Self-reported sleep duration

Sleep duration was assessed with a single question, “How much sleep do you usually get at night on weekdays or workdays?” Participants reported the number of hours in integers (i.e., 7 h or 8 h was allowed but nothing between 7 h and 8 h).

Medication use

Prescription medication use was collected in a personal interview in the home before physical examination. Participants were asked whether they have taken any medications in the past 30 days for which a prescription was needed. Those who answered “yes” were asked to provide the medication containers for all the products used. The product name was entered into the Computer-Assisted Personal Interviewing system. If no container was available, participants were asked to verbally report the name of the medication. Approximately 81% of all prescription medications reported in 2007 to 2012 were recorded based on interviewers viewing the container.
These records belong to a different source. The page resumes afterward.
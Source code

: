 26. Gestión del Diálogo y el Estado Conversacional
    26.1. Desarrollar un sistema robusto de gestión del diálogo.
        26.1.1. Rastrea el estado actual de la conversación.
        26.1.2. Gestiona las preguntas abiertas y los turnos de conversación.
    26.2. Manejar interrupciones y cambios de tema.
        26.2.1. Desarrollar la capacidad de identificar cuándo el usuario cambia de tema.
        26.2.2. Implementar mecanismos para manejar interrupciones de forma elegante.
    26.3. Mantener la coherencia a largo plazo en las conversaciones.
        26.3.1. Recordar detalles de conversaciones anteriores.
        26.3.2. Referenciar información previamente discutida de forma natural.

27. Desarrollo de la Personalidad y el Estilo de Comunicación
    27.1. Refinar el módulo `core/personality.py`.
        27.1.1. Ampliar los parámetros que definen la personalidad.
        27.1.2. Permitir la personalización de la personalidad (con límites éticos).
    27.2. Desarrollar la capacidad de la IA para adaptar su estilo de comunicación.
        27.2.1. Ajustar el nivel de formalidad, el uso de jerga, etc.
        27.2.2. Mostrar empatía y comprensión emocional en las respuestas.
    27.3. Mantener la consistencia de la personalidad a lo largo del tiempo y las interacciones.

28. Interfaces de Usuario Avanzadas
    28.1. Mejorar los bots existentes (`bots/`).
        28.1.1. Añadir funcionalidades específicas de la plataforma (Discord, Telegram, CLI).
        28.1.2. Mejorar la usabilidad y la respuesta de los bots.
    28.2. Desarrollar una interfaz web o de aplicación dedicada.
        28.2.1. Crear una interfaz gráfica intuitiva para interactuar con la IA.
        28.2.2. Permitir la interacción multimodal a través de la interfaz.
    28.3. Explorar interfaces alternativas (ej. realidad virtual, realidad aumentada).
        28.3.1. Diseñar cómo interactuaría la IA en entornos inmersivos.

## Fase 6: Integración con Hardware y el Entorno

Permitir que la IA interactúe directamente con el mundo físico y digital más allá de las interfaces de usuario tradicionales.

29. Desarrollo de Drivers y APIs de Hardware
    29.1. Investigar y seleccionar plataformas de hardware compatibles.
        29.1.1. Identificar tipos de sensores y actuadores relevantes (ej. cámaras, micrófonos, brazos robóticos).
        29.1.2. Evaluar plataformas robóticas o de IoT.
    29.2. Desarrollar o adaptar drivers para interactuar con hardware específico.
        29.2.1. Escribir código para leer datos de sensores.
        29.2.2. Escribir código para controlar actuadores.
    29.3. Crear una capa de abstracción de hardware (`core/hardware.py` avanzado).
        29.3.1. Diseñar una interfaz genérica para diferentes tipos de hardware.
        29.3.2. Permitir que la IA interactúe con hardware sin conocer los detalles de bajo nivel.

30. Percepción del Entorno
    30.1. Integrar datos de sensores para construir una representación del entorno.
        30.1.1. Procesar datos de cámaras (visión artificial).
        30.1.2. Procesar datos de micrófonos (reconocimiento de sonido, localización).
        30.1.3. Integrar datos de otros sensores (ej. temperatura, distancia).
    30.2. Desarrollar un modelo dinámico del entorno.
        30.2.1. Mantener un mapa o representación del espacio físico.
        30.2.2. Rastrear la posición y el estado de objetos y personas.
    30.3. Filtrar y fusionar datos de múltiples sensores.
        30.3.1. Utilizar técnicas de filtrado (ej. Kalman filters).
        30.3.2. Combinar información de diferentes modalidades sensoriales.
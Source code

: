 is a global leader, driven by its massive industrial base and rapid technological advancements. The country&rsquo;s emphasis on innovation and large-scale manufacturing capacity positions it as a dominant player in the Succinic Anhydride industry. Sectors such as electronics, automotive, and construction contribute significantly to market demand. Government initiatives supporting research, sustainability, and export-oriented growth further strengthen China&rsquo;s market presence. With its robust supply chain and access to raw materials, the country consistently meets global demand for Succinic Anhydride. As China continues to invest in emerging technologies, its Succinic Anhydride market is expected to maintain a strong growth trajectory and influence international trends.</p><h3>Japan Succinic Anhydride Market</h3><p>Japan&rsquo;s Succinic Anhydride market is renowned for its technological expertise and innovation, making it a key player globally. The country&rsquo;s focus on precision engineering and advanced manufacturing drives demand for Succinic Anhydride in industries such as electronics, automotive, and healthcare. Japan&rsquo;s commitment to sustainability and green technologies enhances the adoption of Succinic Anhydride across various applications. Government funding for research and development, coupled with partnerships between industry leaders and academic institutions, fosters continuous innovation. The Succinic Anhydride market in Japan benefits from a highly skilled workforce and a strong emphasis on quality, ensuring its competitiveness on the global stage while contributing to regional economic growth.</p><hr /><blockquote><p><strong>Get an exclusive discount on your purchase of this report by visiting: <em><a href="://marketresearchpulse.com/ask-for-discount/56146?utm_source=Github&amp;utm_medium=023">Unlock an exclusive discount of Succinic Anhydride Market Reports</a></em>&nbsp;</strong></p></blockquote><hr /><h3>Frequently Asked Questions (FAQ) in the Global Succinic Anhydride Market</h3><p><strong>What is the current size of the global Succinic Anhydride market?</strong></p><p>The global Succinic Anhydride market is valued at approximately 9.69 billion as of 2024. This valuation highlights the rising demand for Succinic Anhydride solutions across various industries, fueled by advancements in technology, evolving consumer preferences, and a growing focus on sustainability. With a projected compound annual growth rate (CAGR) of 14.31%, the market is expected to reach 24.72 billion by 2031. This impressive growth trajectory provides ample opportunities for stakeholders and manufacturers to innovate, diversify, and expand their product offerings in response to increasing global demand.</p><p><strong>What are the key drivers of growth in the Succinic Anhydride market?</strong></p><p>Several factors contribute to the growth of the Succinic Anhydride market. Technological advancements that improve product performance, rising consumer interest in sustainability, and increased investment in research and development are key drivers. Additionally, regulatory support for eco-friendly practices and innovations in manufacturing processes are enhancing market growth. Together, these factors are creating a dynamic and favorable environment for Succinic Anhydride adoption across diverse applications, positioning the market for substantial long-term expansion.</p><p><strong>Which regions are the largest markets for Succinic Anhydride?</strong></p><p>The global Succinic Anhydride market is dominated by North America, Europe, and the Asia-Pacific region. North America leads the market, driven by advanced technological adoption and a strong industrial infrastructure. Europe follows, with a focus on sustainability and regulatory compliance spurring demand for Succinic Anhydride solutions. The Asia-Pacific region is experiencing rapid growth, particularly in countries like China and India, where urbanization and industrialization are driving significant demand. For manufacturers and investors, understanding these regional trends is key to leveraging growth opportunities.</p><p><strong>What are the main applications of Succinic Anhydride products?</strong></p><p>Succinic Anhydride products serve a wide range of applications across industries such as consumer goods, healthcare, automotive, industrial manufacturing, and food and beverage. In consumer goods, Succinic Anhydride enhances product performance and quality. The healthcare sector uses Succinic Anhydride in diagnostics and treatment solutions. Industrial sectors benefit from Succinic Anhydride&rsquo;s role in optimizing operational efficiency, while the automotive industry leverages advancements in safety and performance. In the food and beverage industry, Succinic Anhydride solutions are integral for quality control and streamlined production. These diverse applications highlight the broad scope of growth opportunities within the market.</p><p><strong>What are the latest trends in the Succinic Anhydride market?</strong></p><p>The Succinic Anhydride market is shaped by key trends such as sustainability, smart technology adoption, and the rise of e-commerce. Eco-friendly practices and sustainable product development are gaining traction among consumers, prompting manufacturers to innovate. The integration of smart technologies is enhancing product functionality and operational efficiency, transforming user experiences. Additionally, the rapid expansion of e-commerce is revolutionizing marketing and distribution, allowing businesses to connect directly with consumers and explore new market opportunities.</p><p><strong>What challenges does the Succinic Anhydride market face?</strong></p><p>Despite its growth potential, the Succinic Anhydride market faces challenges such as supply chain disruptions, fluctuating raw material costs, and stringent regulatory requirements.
In addition, approximately 92% of all prescription medications were automatically matched to the Lexicon Plus (Cerner Multum, Inc.) data collection drug database in Computer-Assisted Personal Interviewing, and the remaining medications were edited after data collection. The Lexicon Plus database is a comprehensive database of U.S. drug market prescription medications that is updated monthly (16). Nonmatch was most commonly due to incorrect spelling, insufficient detail, or reporting of a nonprescription product that was not in the database. Additional data processing and editing information can be found elsewhere (15). Total number of prescription medications reported was used categorically (0 medications, 1–2 medications, 3–4 medications, 5–6 medications, and ≥7 medications). Binary variables were created to indicate use of specific classes of drugs including: 1) antidepressants, 2) anxiolytics, sedatives, and hypnotics (ASH), 3) sleep aids (following previous use [5] of specific sleep aid medications), 4) anticonvulsants, 5) thyroid hormones, and 6) metabolic agents (including antihyperlipidemic agents, antidiabetic agents, and peripherally acting antiobesity agents). These drug classes were chosen for their associations with either sleep duration or obesity (e.g., side effects, presenting complaints, comorbidities). Sleep aids were a combination of some hypnotics and some antidepressants with a sedative function (5) and thus overlapped with the ASH category but may have a higher representation of individuals who present with sleep complaints rather than mood complaints. Antipsychotics, central nervous system stimulants, and natural/alternative sleep aids (e.g., melatonin and antihistamine from over-the-counter drug data from dietary supplement files) were considered but were not common enough to include.

Weight status

Body mass index (BMI) was calculated as weight in kilograms divided by height in meters squared rounded to one decimal place using height and weight measures collected with standardized protocols in the Mobile Examination Center. Weight status was defined as normal weight/underweight = BMI <25 kg/m², overweight = 25 kg/m ≤ BMI <30 kg/m², and obesity = BMI ≥ 30 kg/m².

Covariates

Covariates used in adjusted models included age (in years), race/ethnicity, and sex. Race/ethnicity was categorized as one of four categories: non-Hispanic white, non-Hispanic black, Hispanic (regardless of their race), and other (including non-Hispanic individuals reporting more than one race group and non-Hispanic individuals of other races). Those in the “other” group were included in calculations of the total population but were not reported separately.

Statistical analysis

All analyses were conducted in R v. 3.2.1 (17) using the Survey package (18) to account for the complex sampling design. Examination sample weights were used to account for over-sampling, nonresponse, and noncoverage. Standard errors were estimated using Taylor series linearization, and confidence intervals (CI) were calculated using the Korn and Graubard (19) method which may be more accurate for estimates near 0 and 1 compared with Wald-type methods.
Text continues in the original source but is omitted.